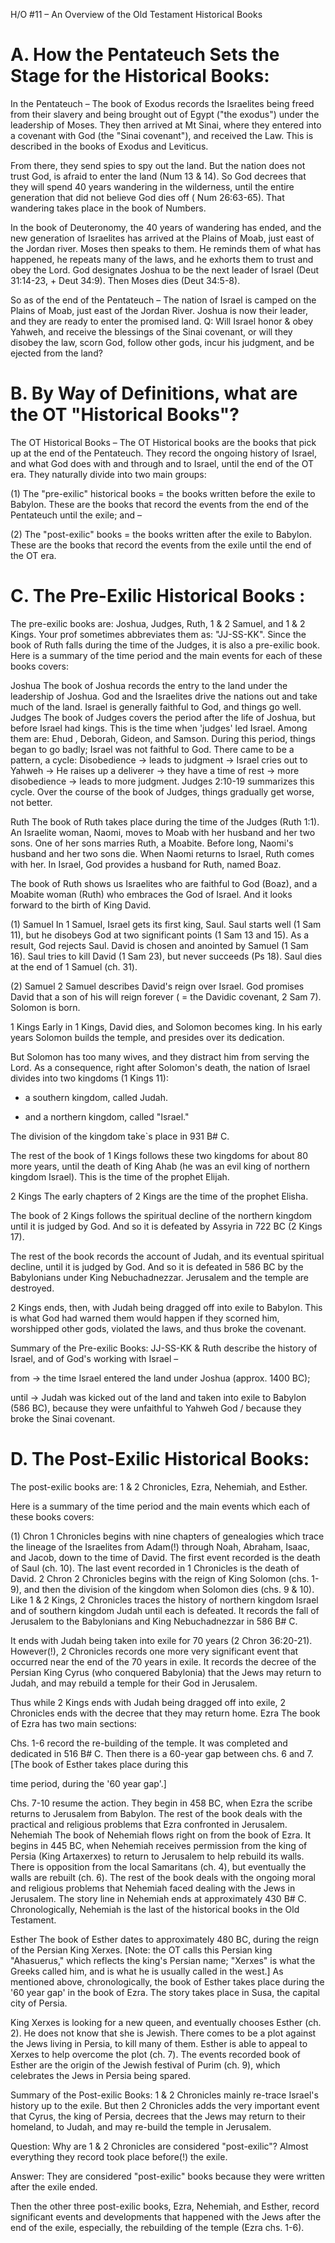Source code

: H/O #11 – An Overview of the Old Testament Historical Books

# A. How the Pentateuch Sets the Stage for the Historical Books:

In the Pentateuch –
The book of Exodus records the Israelites being freed from their slavery and being brought out of Egypt ("the exodus") under the leadership of Moses. They then arrived at Mt Sinai, where they entered into a covenant with God (the "Sinai covenant"), and received the Law. This is described in the books of Exodus and Leviticus.

From there, they send spies to spy out the land. But the nation does not trust God, is afraid to enter the land (Num 13 & 14). So God decrees that they will spend 40 years wandering in the wilderness, until the entire generation that did not believe God dies off ( Num 26:63-65). That wandering takes place in the book of Numbers.

In the book of Deuteronomy, the 40 years of wandering has ended, and the new generation of
Israelites has arrived at the Plains of Moab, just east of the Jordan river. Moses then speaks to them. He reminds them of what has happened, he repeats many of the laws, and he exhorts them to trust and obey the Lord. God designates Joshua to be the next leader of Israel (Deut 31:14-23, + Deut 34:9). Then Moses dies (Deut 34:5-8).

So as of the end of the Pentateuch –
The nation of Israel is camped on the Plains of Moab, just east of the Jordan River. Joshua is now their leader, and they are ready to enter the promised land.
Q: Will Israel honor & obey Yahweh, and receive the blessings of the Sinai covenant, or will they disobey the law, scorn God, follow other gods, incur his judgment, and be ejected from the land?

# B. By Way of Definitions, what are the OT "Historical Books"?
The OT Historical Books –
The OT Historical books are the books that pick up at the end of the Pentateuch. They record the ongoing history of Israel, and what God does with and through and to Israel, until the end of the OT era. They naturally divide into two main groups:

(1) The "pre-exilic" historical books = the books written before the exile to Babylon. These are the books that record the events from the end of the Pentateuch until the exile; and –

(2) The "post-exilic" books = the books written after the exile to Babylon. These are the books that record the events from the exile until the end of the OT era.

# C. The Pre-Exilic Historical Books :
The pre-exilic books are: Joshua, Judges, Ruth, 1 & 2 Samuel, and 1 & 2 Kings. Your prof sometimes abbreviates them as: "JJ-SS-KK". Since the book of Ruth falls during the time of the Judges, it is also a pre-exilic book. Here is a summary of the time period and the main events for each of these books covers:

Joshua
 The book of Joshua records the entry to the land under the leadership of Joshua. God and the Israelites drive the nations out and take much of the land. Israel is generally faithful to God, and things go well.
Judges The book of Judges covers the period after the life of Joshua, but before Israel had kings. This is the time when 'judges' led Israel. Among them are: Ehud , Deborah, Gideon, and
Samson. During this period, things began to go badly; Israel was not faithful to God. There
 came to be a pattern, a cycle:
 Disobedience → leads to judgment → Israel cries out to Yahweh → He raises up a deliverer
 → they have a time of rest → more disobedience → leads to more judgment.
 Judges 2:10-19 summarizes this cycle. Over the course of the book of Judges, things gradually get worse, not better.

Ruth The book of Ruth takes place during the time of the Judges (Ruth 1:1). An Israelite woman, Naomi, moves to Moab with her husband and her two sons. One of her sons marries Ruth, a Moabite. Before long, Naomi's husband and her two sons die. When Naomi returns to
Israel, Ruth comes with her. In Israel, God provides a husband for Ruth, named Boaz.

 The book of Ruth shows us Israelites who are faithful to God (Boaz), and a Moabite woman (Ruth) who embraces the God of Israel. And it looks forward to the birth of King David.

(1) Samuel In 1 Samuel, Israel gets its first king, Saul. Saul starts well (1 Sam 11), but he disobeys God at two significant points (1 Sam 13 and 15). As a result, God rejects Saul. David is chosen and anointed by Samuel (1 Sam 16). Saul tries to kill David (1 Sam 23), but never succeeds (Ps 18). Saul dies at the end of 1 Samuel (ch. 31).

(2) Samuel 2 Samuel describes David's reign over Israel. God promises David that a son of his will reign forever ( = the Davidic covenant, 2 Sam 7). Solomon is born.

1 Kings Early in 1 Kings, David dies, and Solomon becomes king. In his early years Solomon builds the temple, and presides over its dedication.

 But Solomon has too many wives, and they distract him from serving the Lord. As a consequence, right after Solomon's death, the nation of Israel divides into two kingdoms (1 Kings 11):

 - a southern kingdom, called Judah.

 - and a northern kingdom, called "Israel."

 The division of the kingdom take`s place in 931 B# C.

 The rest of the book of 1 Kings follows these two kingdoms for about 80 more years, until the death of King Ahab (he was an evil king of northern kingdom Israel). This is the time of the prophet Elijah.

 2 Kings The early chapters of 2 Kings are the time of the prophet Elisha.

 The book of 2 Kings follows the spiritual decline of the northern kingdom until it is judged by
God. And so it is defeated by Assyria in 722 BC (2 Kings 17).

 The rest of the book records the account of Judah, and its eventual spiritual decline, until it is judged by God. And so it is defeated in 586 BC by the Babylonians under King Nebuchadnezzar. Jerusalem and the temple are destroyed.

 2 Kings ends, then, with Judah being dragged off into exile to Babylon. This is what God had warned them would happen if they scorned him, worshipped other gods, violated the laws, and thus broke the covenant.

Summary of the Pre-exilic Books:
JJ-SS-KK & Ruth describe the history of Israel, and of God's working with Israel –

from → the time Israel entered the land under Joshua (approx. 1400 BC);

until → Judah was kicked out of the land and taken into exile to Babylon (586 BC), because they were unfaithful to Yahweh God / because they broke the Sinai covenant.

# D. The Post-Exilic Historical Books:

The post-exilic books are: 1 & 2 Chronicles, Ezra, Nehemiah, and Esther.

Here is a summary of the time period and the main events which each of these books covers:

(1) Chron 1 Chronicles begins with nine chapters of genealogies which trace the lineage of the
Israelites from Adam(!) through Noah, Abraham, Isaac, and Jacob, down to the time of David. The first event recorded is the death of Saul (ch. 10). The last event recorded in 1 Chronicles is the death of David.
2 Chron 2 Chronicles begins with the reign of King Solomon (chs. 1-9), and then the division of the kingdom when Solomon dies (chs. 9 & 10). Like 1 & 2 Kings, 2 Chronicles traces the history of northern kingdom Israel and of southern kingdom Judah until each is defeated.
 It records the fall of Jerusalem to the Babylonians and King Nebuchadnezzar in 586 B# C.

 It ends with Judah being taken into exile for 70 years (2 Chron 36:20-21).
 However(!), 2 Chronicles records one more very significant event that occurred near the end of the 70 years in exile. It records the decree of the Persian King Cyrus (who conquered Babylonia) that the Jews may return to Judah, and may rebuild a temple for their
 God in Jerusalem.

 Thus while 2 Kings ends with Judah being dragged off into exile, 2 Chronicles ends with the decree that they may return home.
Ezra The book of Ezra has two main sections:

 Chs. 1-6 record the re-building of the temple. It was completed and dedicated in 516 B# C.
 Then there is a 60-year gap between chs. 6 and 7.
 [The book of Esther takes place during this

 time period, during the '60 year gap'.]

 Chs. 7-10 resume the action. They begin in 458 BC, when Ezra the scribe returns to Jerusalem from Babylon. The rest of the book deals with the practical and religious problems that Ezra confronted in Jerusalem.
Nehemiah The book of Nehemiah flows right on from the book of Ezra. It begins in 445 BC, when
Nehemiah receives permission from the king of Persia (King Artaxerxes) to return to
Jerusalem to help rebuild its walls. There is opposition from the local Samaritans (ch. 4), but eventually the walls are rebuilt (ch. 6). The rest of the book deals with the ongoing moral and religious problems that Nehemiah faced dealing with the Jews in Jerusalem. The story line in Nehemiah ends at approximately 430 B# C. Chronologically, Nehemiah is the last of the historical books in the Old Testament.

Esther The book of Esther dates to approximately 480 BC, during the reign of the Persian King
Xerxes. [Note: the OT calls this Persian king "Ahasuerus," which reflects the king's Persian name;
"Xerxes" is what the Greeks called him, and is what he is usually called in the west.]
 As mentioned above, chronologically, the book of Esther takes place during the '60 year gap' in the book of Ezra. The story takes place in Susa, the capital city of Persia.

 King Xerxes is looking for a new queen, and eventually chooses Esther (ch. 2). He does not know that she is Jewish. There comes to be a plot against the Jews living in Persia, to kill many of them. Esther is able to appeal to Xerxes to help overcome the plot (ch. 7). The events recorded book of Esther are the origin of the Jewish festival of Purim (ch. 9), which celebrates the Jews in Persia being spared.

 Summary of the Post-exilic Books:
1 & 2 Chronicles mainly re-trace Israel's history up to the exile. But then 2 Chronicles adds the very important event that Cyrus, the king of Persia, decrees that the Jews may return to their homeland, to Judah, and may re-build the temple in Jerusalem.

Question: Why are 1 & 2 Chronicles are considered "post-exilic"? Almost everything they record took place before(!) the exile.

Answer: They are considered "post-exilic" books because they were written after the exile ended.

Then the other three post-exilic books, Ezra, Nehemiah, and Esther, record significant events and developments that happened with the Jews after the end of the exile, especially, the rebuilding of the temple (Ezra chs. 1-6).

::::::

◆ Task item: The task calls for all lines in the entries that hold "chapters".

◆ Solved exercise:
 2 Kings The early chapters of 2 Kings are the time of the prophet Elisha.
(1) Chron 1 Chronicles begins with nine chapters of genealogies which trace the lineage of the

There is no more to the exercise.